一方、青森県鶴田町は津軽平野の中央に位置しており、農業では稲作とリンゴ、フドウ栽培が盛んな地域。フドウ品種のスチューベンは、作付面積・生産量ともに日本一位です。
2つの町は九州の南側と本州の北端エリアと遠く離れていますが、平成9年には姉妹盟約を、平成22年には友好交流協定を締結して交流を重ねてきました。きっかけは、一枚のハガキがもたらした小さな偶然からです。
さつま町は平成17年に旧宮之城町と旧鶴田町、旧薩摩町が合併して誕生した町です。

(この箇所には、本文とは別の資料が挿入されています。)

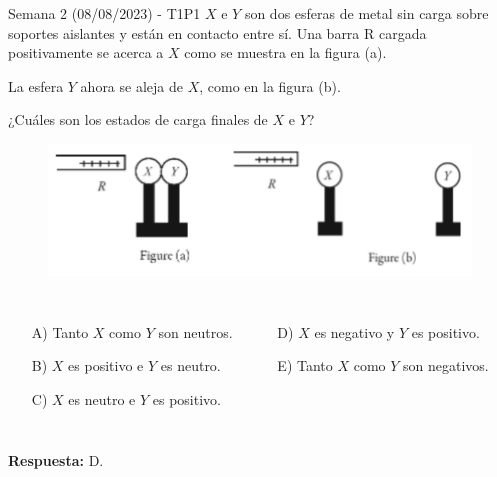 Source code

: 
\begin{frame}{Semana 2 (08/08/2023) - T1P1}
        $X$ e $Y$ son dos esferas de metal sin carga sobre soportes aislantes y están en contacto entre sí. Una barra R cargada positivamente se acerca a $X$ como se muestra en la figura (a).
        
        La esfera $Y$ ahora se aleja de $X$, como en la figura (b).
        
        ¿Cuáles son los estados de carga finales de $X$ e $Y$?
        
        \begin{figure}
            \centering
            \includegraphics[scale=0.3]{figures/f1.png}
        \end{figure}
        
        \begin{columns}
        \begin{itemize}
            \item[A)] Tanto $X$ como $Y$ son neutros.
            \item[B)] $X$ es positivo e $Y$ es neutro.
            \item[C)] $X$ es neutro e $Y$ es positivo.
            \end{itemize}
        \begin{itemize}
            \item[D)] $X$ es negativo y $Y$ es positivo.
            \item[E)] Tanto $X$ como $Y$ son negativos.
        \end{itemize}
        \end{columns}
        
        
        
        \pause\bigskip\centering \textbf{Respuesta:} D.
\end{frame}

さつま町の一部(旧鶴田町)エリアは、かつては青森県鶴田町と同じ町名だったことから、平成4年に鹿児島の鶴田町役場が送った税務の通知ハガキが、配達不能で返送される際に誤って青森県鶴田町に届いてしまったとのこと。それがきっかけとなり交流が始まりました。
お互いの祭りに特産品を持って行って販売したり、さつま町(旧鶴田町)の五ツ太鼓祭りを教えに行ったり、青森のねぶたを寄贈されたり、人や特産品、文化の往来がありました。
「私は旧鶴田町役場時代に、物産館を担当していました。青森県鶴田町のリンゴを扱っている中で向こうの農家さんの人手不足や苦労を知るようになりました。私が住んでいる地域の定例会メンバーで2年に一回旅行をしていたのですが、『せっかくなら普通の旅行じゃないことを企画しよう』『青森のリンゴ農家さんが人手不足なら手伝いに行こう』と収穫応援旅行をすることになりました。」(さつま町むつみ会援農協議会 寺脇さん)
平成29年に、寺脇さんを含めた17名のメンバーで青森へ。丸一日リンゴの収穫を手伝いました。
「鹿児島に住んでいると、リンゴがなっているところを見る機会なんてないですよね。すごくいい香りがするし、はじめて見るリンゴに一同感動していました。」(さつま町むつみ会援農協議会 寺脇さん)
また、最終日夜の交流会でさつま町(旧鶴田町)に咲いているヒガンバナの写真を参加したメンバーが見せたところ「青森には自生していないから球根を送ってほしい。」とお願いされたそう。翌年、平成30(2018)年から球根を送り始めて、以来6年間ずっと送り続けています。そのお礼に青森のリンゴや特産品が届く、親戚付き合いのような交流がずっと続いてきました。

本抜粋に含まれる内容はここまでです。